Simone Biles was bullied in school, called a 'swoldier' for her muscular arms

Simone Biles shared in an old interview how classmates would pass rude comments about her athletic build


                            Simone Biles was bullied in school, called a 'swoldier' for her muscular arms
Simone Biles of Team United States competes during Women's Qualification on day two of the Tokyo 2020 Olympic Games (Photo by Ezra Shaw/Getty Images)

Simone Biles' sudden exit from team competition at the Tokyo Olympics left everybody shocked and stunned. People couldn't fathom just why the most celebrated star of the long-awaited Olympics decided to pull out after performing on the vault on July 27. But the answer, as it would turn out, had been underlying in Biles' recent social media posts all along.
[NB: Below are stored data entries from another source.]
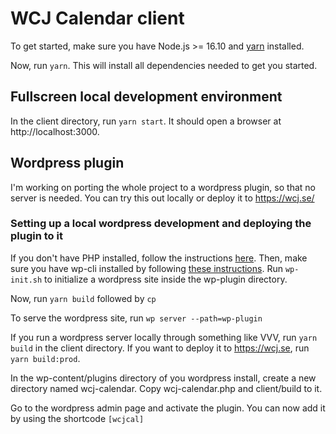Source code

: # WCJ Calendar client

To get started, make sure you have Node.js >= 16.10 and [yarn](https://yarnpkg.com/getting-started/install) installed.

Now, run `yarn`. This will install all dependencies needed to get you started. 

## Fullscreen local development environment

In the client directory, run `yarn start`. It should open a browser at http://localhost:3000. 

## Wordpress plugin

I'm working on porting the whole project to a wordpress plugin, so that no server is needed. You can try this out locally or deploy it to https://wcj.se/

### Setting up a local wordpress development and deploying the plugin to it

If you don't have PHP installed, follow the instructions [here](https://www.php.net/manual/en/install.php). Then, make sure you have wp-cli installed by following [these instructions](https://make.wordpress.org/cli/handbook/guides/installing/). Run `wp-init.sh` to initialize a wordpress site inside the wp-plugin directory.

Now, run `yarn build` followed by `cp `

To serve the wordpress site, run `wp server --path=wp-plugin`

If you run a wordpress server locally through something like VVV, run `yarn build` in the client directory. If you want to deploy it to https://wcj.se, run `yarn build:prod`. 

In the wp-content/plugins directory of you wordpress install, create a new directory named wcj-calendar. Copy wcj-calendar.php and client/build to it. 

Go to the wordpress admin page and activate the plugin. You can now add it by using the shortcode `[wcjcal]`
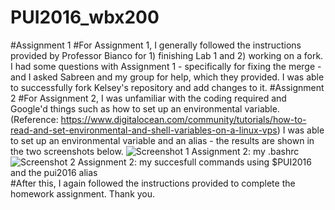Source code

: # PUI2016_wbx200
#Assignment 1
#For Assignment 1, I generally followed the instructions provided by Professor Bianco for 1) finishing Lab 1 and 2) working on a fork.  I had some questions with Assignment 1 - specifically for fixing the merge - and I asked Sabreen and my group for help, which they provided.  I was able to successfully fork Kelsey's repository and add changes to it.
#Assignment 2
#For Assignment 2, I was unfamiliar with the coding required and Google'd things such as how to set up an environmental variable. (Reference: https://www.digitalocean.com/community/tutorials/how-to-read-and-set-environmental-and-shell-variables-on-a-linux-vps)  I was able to set up an environmental variable and an alias - the results are shown in the two screenshots below.
![Screenshot 1 Assignment 2: my .bashrc](https://github.com/wbx200/PUI2016_wbx200/blob/master/HW1_wbx200/HW1.1.PNG)
![Screenshot 2 Assignment 2: my succesfull commands using $PUI2016 and the pui2016 alias](https://github.com/wbx200/PUI2016_wbx200/blob/master/HW1_wbx200/HW1.2.PNG)
#After this, I again followed the instructions provided to complete the homework assignment.  Thank you.
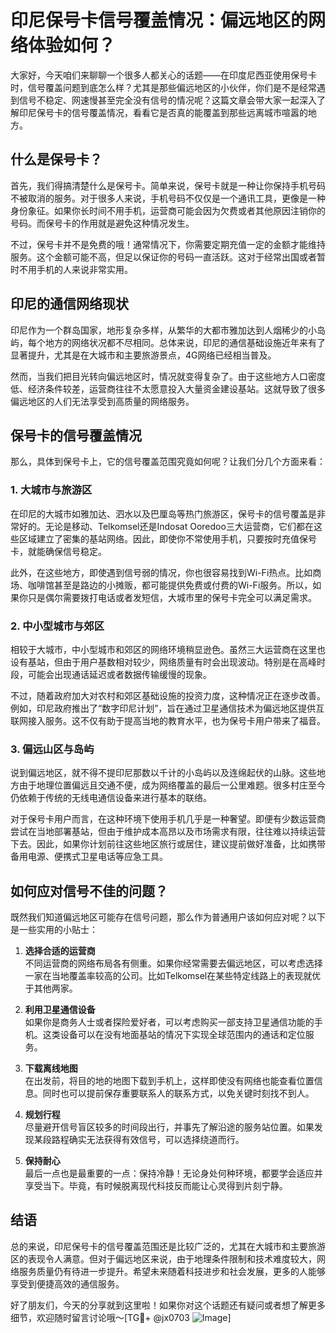 # 印尼保号卡信号覆盖情况：偏远地区的网络体验如何？

大家好，今天咱们来聊聊一个很多人都关心的话题——在印度尼西亚使用保号卡时，信号覆盖问题到底怎么样？尤其是那些偏远地区的小伙伴，你们是不是经常遇到信号不稳定、网速慢甚至完全没有信号的情况呢？这篇文章会带大家一起深入了解印尼保号卡的信号覆盖情况，看看它是否真的能覆盖到那些远离城市喧嚣的地方。

## 什么是保号卡？

首先，我们得搞清楚什么是保号卡。简单来说，保号卡就是一种让你保持手机号码不被取消的服务。对于很多人来说，手机号码不仅仅是一个通讯工具，更像是一种身份象征。如果你长时间不用手机，运营商可能会因为欠费或者其他原因注销你的号码。而保号卡的作用就是避免这种情况发生。

不过，保号卡并不是免费的哦！通常情况下，你需要定期充值一定的金额才能维持服务。这个金额可能不高，但足以保证你的号码一直活跃。这对于经常出国或者暂时不用手机的人来说非常实用。

## 印尼的通信网络现状

印尼作为一个群岛国家，地形复杂多样，从繁华的大都市雅加达到人烟稀少的小岛屿，每个地方的网络状况都不尽相同。总体来说，印尼的通信基础设施近年来有了显著提升，尤其是在大城市和主要旅游景点，4G网络已经相当普及。

然而，当我们把目光转向偏远地区时，情况就变得复杂了。由于这些地方人口密度低、经济条件较差，运营商往往不太愿意投入大量资金建设基站。这就导致了很多偏远地区的人们无法享受到高质量的网络服务。

## 保号卡的信号覆盖情况

那么，具体到保号卡上，它的信号覆盖范围究竟如何呢？让我们分几个方面来看：

### 1. 大城市与旅游区

在印尼的大城市如雅加达、泗水以及巴厘岛等热门旅游区，保号卡的信号覆盖是非常好的。无论是移动、Telkomsel还是Indosat Ooredoo三大运营商，它们都在这些区域建立了密集的基站网络。因此，即使你不常使用手机，只要按时充值保号卡，就能确保信号稳定。

此外，在这些地方，即使遇到信号弱的情况，你也很容易找到Wi-Fi热点。比如商场、咖啡馆甚至是路边的小摊贩，都可能提供免费或付费的Wi-Fi服务。所以，如果你只是偶尔需要拨打电话或者发短信，大城市里的保号卡完全可以满足需求。

### 2. 中小型城市与郊区

相较于大城市，中小型城市和郊区的网络环境稍显逊色。虽然三大运营商在这里也设有基站，但由于用户基数相对较少，网络质量有时会出现波动。特别是在高峰时段，可能会出现通话延迟或者数据传输缓慢的现象。

不过，随着政府加大对农村和郊区基础设施的投资力度，这种情况正在逐步改善。例如，印尼政府推出了“数字印尼计划”，旨在通过卫星通信技术为偏远地区提供互联网接入服务。这不仅有助于提高当地的教育水平，也为保号卡用户带来了福音。

### 3. 偏远山区与岛屿

说到偏远地区，就不得不提印尼那数以千计的小岛屿以及连绵起伏的山脉。这些地方由于地理位置偏远且交通不便，成为网络覆盖的最后一公里难题。很多村庄至今仍依赖于传统的无线电通信设备来进行基本的联络。

对于保号卡用户而言，在这种环境下使用手机几乎是一种奢望。即便有少数运营商尝试在当地部署基站，但由于维护成本高昂以及市场需求有限，往往难以持续运营下去。因此，如果你计划前往这些地区旅行或居住，建议提前做好准备，比如携带备用电源、便携式卫星电话等应急工具。

## 如何应对信号不佳的问题？

既然我们知道偏远地区可能存在信号问题，那么作为普通用户该如何应对呢？以下是一些实用的小贴士：

1. **选择合适的运营商**  
   不同运营商的网络布局各有侧重。如果你经常需要去偏远地区，可以考虑选择一家在当地覆盖率较高的公司。比如Telkomsel在某些特定线路上的表现就优于其他两家。

2. **利用卫星通信设备**  
   如果你是商务人士或者探险爱好者，可以考虑购买一部支持卫星通信功能的手机。这类设备可以在没有地面基站的情况下实现全球范围内的通话和定位服务。

3. **下载离线地图**  
   在出发前，将目的地的地图下载到手机上，这样即使没有网络也能查看位置信息。同时也可以提前保存重要联系人的联系方式，以免关键时刻找不到人。

4. **规划行程**  
   尽量避开信号盲区较多的时间段出行，并事先了解沿途的服务站位置。如果发现某段路程确实无法获得有效信号，可以选择绕道而行。

5. **保持耐心**  
   最后一点也是最重要的一点：保持冷静！无论身处何种环境，都要学会适应并享受当下。毕竟，有时候脱离现代科技反而能让心灵得到片刻宁静。

## 结语

总的来说，印尼保号卡的信号覆盖范围还是比较广泛的，尤其在大城市和主要旅游区的表现令人满意。但对于偏远地区来说，由于地理条件限制和技术难度较大，网络服务质量仍有待进一步提升。希望未来随着科技进步和社会发展，更多的人能够享受到便捷高效的通信服务。

好了朋友们，今天的分享就到这里啦！如果你对这个话题还有疑问或者想了解更多细节，欢迎随时留言讨论哦～[TG💪+ @jx0703 ![Image](https://github.com/user-attachments/assets/dbca1d08-cadb-493c-b0ec-ad6f7a83f270)]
Biles pulled out from the competition citing exceeding pressure to be the "head star" as a reason behind her poor mental health — something that she had battled as a child as well, having suffered incessant bullying from classmates over her muscular, athletic build. 

Initially, it had been reported that Biles was quitting because of an injury, after she watered down her planned two-and-half version of the Yurchenko vault into one-and-half, and stumbled at the exit. Biles went inside the dressing rooms and returned several minutes later without her bar gear, as her teammates huddled around her indicating her shocking exit. Following the four-time Olympic gold medalist's departure, the US women's team ended up taking home the silver — something that Biles was also heavily slammed for on the Internet.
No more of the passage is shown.